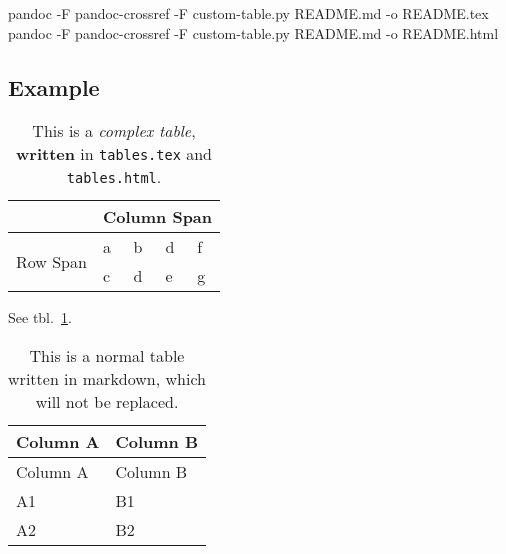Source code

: \documentclass[
]{article}
\newenvironment{Shaded}{}{}
\newcommand{\AttributeTok}[1]{\textcolor[rgb]{0.49,0.56,0.16}{#1}}
\newcommand{\ExtensionTok}[1]{#1}
\newcommand{\NormalTok}[1]{#1}
\begin{document}
\begin{Shaded}
\begin{Highlighting}[]
\ExtensionTok{pandoc} \AttributeTok{{-}F}\NormalTok{ pandoc{-}crossref }\AttributeTok{{-}F}\NormalTok{ custom{-}table.py README.md }\AttributeTok{{-}o}\NormalTok{ README.tex}
\ExtensionTok{pandoc} \AttributeTok{{-}F}\NormalTok{ pandoc{-}crossref }\AttributeTok{{-}F}\NormalTok{ custom{-}table.py README.md }\AttributeTok{{-}o}\NormalTok{ README.html}
\end{Highlighting}
\end{Shaded}

\hypertarget{example}{%
\subsection{Example}\label{example}}

\begin{table}[]
    \caption{\label{tbl:custom-table}This is a \emph{complex table}, \textbf{written} in \texttt{tables.tex} and \texttt{tables.html}.}
\begin{tabular}{lllll}
    \hline
    \textbf{} & \multicolumn{4}{l}{Column Span} \\ \hline
    \multirow{2}{*}{Row Span} & a & b & d & f \\
     & c & d & e & g \\ \hline
    \end{tabular}
\end{table}

See tbl.~\ref{tbl:custom-table}.

\hypertarget{tbl:normal-table}{}
\begin{longtable}[]{@{}ll@{}}
\caption{\label{tbl:normal-table}This is a normal table written in
markdown, which will not be replaced.}\tabularnewline
\toprule
Column A & Column B \\
\midrule
\endfirsthead
\toprule
Column A & Column B \\
\midrule
\endhead
A1 & B1 \\
A2 & B2 \\
\bottomrule
\end{longtable}
\end{document}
-*-
The result should be an exact copy of every entry above, with no pictures included.

## EXERCISE OUTPUT
Source code

: \documentclass[
]{article}
\newenvironment{Shaded}{}{}
\newcommand{\AttributeTok}[1]{\textcolor[rgb]{0.49,0.56,0.16}{#1}}
\newcommand{\ExtensionTok}[1]{#1}
\newcommand{\NormalTok}[1]{#1}
\begin{document}
\begin{Shaded}
\begin{Highlighting}[]
\ExtensionTok{pandoc} \AttributeTok{{-}F}\NormalTok{ pandoc{-}crossref }\AttributeTok{{-}F}\NormalTok{ custom{-}table.py README.md }\AttributeTok{{-}o}\NormalTok{ README.tex}
\ExtensionTok{pandoc} \AttributeTok{{-}F}\NormalTok{ pandoc{-}crossref }\AttributeTok{{-}F}\NormalTok{ custom{-}table.py README.md }\AttributeTok{{-}o}\NormalTok{ README.html}
\end{Highlighting}
\end{Shaded}

\hypertarget{example}{%
\subsection{Example}\label{example}}

\begin{table}[]
    \caption{\label{tbl:custom-table}This is a \emph{complex table}, \textbf{written} in \texttt{tables.tex} and \texttt{tables.html}.}
\begin{tabular}{lllll}
    \hline
    \textbf{} & \multicolumn{4}{l}{Column Span} \\ \hline
    \multirow{2}{*}{Row Span} & a & b & d & f \\
     & c & d & e & g \\ \hline
    \end{tabular}
\end{table}

See tbl.~\ref{tbl:custom-table}.

\hypertarget{tbl:normal-table}{}
\begin{longtable}[]{@{}ll@{}}
\caption{\label{tbl:normal-table}This is a normal table written in
markdown, which will not be replaced.}\tabularnewline
\toprule
Column A & Column B \\
\midrule
\endfirsthead
\toprule
Column A & Column B \\
\midrule
\endhead
A1 & B1 \\
A2 & B2 \\
\bottomrule
\end{longtable}
\end{document}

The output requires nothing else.